She arrived Tuesday at a demolished dental office near the family's home to watch a search team. At one point, a dog identified possible human remains, prompting eight searchers to dig frantically, but they came away with nothing. "We've already checked out the morgue," Burns said. "I've called 911 a million times. I've done everything I can do. He was so light and little. He could be anywhere."

Also Tuesday, the National Weather Service announced that the twister that crippled Joplin was an EF-5, the strongest rating assigned to tornadoes, with winds of more than 200 mph. Scientists said it appeared to be a rare "multivortex" tornado, with two or more small and intense centers of rotation orbiting the larger funnel.

It was the deadliest single twister since the weather service began keeping official records in 1950, and the eighth-deadliest in U.S. history. Authorities said an estimated 750 people were hurt and an unknown number were still unaccounted for.

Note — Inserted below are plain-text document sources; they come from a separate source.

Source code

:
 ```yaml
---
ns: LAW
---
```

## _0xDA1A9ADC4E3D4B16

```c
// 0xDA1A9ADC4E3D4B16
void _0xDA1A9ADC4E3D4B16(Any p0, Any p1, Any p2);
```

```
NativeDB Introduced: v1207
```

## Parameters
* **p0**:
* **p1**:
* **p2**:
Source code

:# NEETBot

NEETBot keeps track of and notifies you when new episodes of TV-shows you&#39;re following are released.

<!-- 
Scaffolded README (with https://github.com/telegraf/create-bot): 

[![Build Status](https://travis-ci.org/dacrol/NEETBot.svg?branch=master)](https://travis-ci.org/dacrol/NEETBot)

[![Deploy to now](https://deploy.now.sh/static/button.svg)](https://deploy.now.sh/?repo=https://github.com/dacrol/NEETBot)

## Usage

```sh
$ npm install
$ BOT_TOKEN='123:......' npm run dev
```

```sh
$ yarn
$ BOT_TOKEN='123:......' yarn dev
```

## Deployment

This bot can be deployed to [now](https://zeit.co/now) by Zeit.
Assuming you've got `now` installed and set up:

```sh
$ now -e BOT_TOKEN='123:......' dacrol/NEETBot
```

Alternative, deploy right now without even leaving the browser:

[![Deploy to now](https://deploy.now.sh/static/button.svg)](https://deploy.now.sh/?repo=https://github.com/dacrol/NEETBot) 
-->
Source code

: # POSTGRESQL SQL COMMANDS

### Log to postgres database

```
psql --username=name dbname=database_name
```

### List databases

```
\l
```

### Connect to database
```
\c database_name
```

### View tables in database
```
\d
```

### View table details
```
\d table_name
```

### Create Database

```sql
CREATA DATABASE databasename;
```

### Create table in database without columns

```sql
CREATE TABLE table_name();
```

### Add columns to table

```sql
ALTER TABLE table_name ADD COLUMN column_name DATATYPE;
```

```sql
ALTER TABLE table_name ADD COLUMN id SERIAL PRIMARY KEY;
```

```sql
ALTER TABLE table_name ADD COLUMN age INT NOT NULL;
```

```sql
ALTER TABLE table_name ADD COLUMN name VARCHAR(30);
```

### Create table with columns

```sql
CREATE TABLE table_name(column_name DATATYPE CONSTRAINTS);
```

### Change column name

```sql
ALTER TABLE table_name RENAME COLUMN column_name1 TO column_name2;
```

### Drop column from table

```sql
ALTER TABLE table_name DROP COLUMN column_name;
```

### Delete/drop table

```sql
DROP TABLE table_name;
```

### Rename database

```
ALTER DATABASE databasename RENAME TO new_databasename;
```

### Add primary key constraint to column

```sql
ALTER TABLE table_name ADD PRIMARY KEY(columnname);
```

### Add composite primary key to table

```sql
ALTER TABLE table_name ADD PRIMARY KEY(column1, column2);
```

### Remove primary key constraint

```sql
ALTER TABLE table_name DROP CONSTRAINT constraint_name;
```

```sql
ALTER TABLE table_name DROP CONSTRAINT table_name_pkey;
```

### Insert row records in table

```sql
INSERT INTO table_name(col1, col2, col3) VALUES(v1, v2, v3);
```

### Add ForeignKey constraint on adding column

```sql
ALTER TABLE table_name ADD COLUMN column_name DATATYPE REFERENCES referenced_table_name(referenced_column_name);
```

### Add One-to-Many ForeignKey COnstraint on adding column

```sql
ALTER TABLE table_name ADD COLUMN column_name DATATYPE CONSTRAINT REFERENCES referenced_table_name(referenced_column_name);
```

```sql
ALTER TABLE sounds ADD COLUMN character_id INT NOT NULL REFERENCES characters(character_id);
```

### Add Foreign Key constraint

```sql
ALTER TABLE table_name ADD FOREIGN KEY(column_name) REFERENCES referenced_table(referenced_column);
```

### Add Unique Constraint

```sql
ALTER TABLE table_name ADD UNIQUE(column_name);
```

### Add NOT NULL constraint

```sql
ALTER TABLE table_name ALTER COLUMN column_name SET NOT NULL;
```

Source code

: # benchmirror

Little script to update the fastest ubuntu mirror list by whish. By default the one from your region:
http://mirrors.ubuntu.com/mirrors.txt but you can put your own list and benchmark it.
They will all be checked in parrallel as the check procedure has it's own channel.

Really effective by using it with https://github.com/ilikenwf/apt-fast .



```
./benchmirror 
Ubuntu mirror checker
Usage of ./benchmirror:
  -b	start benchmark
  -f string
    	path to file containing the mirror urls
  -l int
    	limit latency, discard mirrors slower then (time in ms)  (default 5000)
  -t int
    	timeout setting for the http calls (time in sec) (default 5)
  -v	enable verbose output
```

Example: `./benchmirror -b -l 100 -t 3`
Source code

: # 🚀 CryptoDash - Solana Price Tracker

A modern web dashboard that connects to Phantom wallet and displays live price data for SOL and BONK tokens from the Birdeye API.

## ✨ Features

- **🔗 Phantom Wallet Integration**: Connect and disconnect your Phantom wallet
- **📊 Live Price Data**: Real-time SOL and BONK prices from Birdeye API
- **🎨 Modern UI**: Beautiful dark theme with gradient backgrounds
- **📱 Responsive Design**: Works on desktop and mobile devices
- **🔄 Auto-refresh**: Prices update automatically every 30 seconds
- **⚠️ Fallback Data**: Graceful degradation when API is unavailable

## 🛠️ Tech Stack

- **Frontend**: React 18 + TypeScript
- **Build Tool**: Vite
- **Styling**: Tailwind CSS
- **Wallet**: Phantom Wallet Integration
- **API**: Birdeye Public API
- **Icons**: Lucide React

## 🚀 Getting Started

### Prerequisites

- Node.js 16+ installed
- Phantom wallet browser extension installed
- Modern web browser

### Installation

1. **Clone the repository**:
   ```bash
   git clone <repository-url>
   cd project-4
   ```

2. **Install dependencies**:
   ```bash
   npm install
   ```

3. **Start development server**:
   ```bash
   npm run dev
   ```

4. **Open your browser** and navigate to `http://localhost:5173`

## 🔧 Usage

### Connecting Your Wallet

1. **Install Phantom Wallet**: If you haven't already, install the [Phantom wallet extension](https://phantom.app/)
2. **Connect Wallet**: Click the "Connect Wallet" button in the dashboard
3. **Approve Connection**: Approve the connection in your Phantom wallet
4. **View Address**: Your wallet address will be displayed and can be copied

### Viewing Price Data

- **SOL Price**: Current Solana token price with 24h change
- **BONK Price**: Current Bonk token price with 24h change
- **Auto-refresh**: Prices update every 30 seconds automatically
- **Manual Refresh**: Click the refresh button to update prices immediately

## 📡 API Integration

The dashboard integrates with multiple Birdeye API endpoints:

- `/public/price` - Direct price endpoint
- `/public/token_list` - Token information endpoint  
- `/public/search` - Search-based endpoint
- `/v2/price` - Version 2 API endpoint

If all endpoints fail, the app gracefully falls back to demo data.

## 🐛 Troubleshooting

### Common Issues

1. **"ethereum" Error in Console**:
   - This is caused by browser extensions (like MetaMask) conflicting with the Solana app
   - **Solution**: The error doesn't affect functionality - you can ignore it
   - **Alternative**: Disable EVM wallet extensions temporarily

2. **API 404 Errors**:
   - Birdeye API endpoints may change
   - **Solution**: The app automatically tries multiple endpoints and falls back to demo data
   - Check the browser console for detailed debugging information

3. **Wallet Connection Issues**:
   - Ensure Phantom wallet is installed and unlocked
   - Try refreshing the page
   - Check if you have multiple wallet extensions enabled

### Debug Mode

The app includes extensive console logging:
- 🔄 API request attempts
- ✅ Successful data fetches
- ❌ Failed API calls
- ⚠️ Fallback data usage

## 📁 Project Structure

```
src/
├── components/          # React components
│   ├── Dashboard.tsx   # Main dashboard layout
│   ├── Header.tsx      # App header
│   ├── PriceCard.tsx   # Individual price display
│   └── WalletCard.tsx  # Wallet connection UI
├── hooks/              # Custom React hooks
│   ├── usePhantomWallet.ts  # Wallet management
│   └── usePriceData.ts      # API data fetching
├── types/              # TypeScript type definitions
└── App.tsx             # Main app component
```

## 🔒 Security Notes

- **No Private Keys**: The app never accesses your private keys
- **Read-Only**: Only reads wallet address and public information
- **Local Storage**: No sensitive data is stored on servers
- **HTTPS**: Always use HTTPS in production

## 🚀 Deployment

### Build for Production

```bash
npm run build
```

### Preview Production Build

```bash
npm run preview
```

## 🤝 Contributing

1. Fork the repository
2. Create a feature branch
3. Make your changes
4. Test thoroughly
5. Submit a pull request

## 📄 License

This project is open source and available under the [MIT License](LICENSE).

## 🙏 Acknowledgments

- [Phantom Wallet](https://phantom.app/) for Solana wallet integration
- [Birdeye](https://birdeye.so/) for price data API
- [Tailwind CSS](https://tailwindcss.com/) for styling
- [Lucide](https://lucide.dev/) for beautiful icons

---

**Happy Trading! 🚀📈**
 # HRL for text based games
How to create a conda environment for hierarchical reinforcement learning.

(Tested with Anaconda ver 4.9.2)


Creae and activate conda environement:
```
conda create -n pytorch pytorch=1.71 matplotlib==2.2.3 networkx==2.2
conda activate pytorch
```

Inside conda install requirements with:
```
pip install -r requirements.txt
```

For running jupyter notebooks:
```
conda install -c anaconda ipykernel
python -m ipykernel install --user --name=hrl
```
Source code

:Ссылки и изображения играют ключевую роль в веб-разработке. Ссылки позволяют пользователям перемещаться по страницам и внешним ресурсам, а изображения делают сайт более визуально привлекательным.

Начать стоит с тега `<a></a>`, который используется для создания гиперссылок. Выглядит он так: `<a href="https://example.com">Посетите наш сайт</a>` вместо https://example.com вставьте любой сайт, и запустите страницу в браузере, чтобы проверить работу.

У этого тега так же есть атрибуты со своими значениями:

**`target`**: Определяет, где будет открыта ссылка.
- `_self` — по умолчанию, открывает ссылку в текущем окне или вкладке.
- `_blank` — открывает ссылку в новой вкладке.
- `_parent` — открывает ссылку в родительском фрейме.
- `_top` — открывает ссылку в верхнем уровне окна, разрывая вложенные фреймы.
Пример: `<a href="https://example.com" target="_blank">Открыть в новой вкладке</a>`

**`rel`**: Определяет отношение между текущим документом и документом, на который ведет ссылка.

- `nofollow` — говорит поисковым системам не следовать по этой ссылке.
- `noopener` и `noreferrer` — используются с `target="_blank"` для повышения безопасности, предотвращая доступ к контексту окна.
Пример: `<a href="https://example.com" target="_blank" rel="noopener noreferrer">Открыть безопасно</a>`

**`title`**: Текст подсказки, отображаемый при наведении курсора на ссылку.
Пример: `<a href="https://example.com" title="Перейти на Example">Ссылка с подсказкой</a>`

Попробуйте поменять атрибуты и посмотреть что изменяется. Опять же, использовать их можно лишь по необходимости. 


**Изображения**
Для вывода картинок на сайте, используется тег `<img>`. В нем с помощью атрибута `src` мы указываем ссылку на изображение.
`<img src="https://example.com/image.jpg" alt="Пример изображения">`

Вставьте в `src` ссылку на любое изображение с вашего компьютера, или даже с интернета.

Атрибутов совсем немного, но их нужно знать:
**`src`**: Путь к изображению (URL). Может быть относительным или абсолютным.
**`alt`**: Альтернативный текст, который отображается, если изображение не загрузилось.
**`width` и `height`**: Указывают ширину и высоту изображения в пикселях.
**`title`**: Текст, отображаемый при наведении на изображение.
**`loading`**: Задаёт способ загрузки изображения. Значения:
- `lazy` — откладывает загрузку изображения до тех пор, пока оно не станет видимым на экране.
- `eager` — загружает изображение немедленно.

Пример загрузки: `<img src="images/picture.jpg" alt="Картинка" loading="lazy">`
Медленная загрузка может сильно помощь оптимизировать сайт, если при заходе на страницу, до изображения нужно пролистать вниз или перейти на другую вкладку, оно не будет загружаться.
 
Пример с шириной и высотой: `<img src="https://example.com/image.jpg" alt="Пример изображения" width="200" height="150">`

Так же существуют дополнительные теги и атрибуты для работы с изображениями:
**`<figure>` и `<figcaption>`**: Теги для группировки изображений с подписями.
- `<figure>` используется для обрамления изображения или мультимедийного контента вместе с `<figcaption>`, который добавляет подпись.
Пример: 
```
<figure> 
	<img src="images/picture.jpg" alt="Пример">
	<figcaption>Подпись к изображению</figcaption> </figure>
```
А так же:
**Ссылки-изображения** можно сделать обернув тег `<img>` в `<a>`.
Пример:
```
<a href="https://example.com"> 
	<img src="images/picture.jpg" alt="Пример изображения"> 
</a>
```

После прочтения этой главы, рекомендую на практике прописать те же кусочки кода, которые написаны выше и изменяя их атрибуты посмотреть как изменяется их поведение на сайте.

A 54-year-old woman died after suffering a heart attack when told of her father's death in the Joplin tornado.

Newton County Coroner Mark Bridges says the woman who died Tuesday didn't immediately learn of her father's death in the historic storm that has killed more than 120 people. He did not know her father's age or the circumstances of the man's death. Bridges identified the woman as a schoolteacher and resident of nearby Webb City.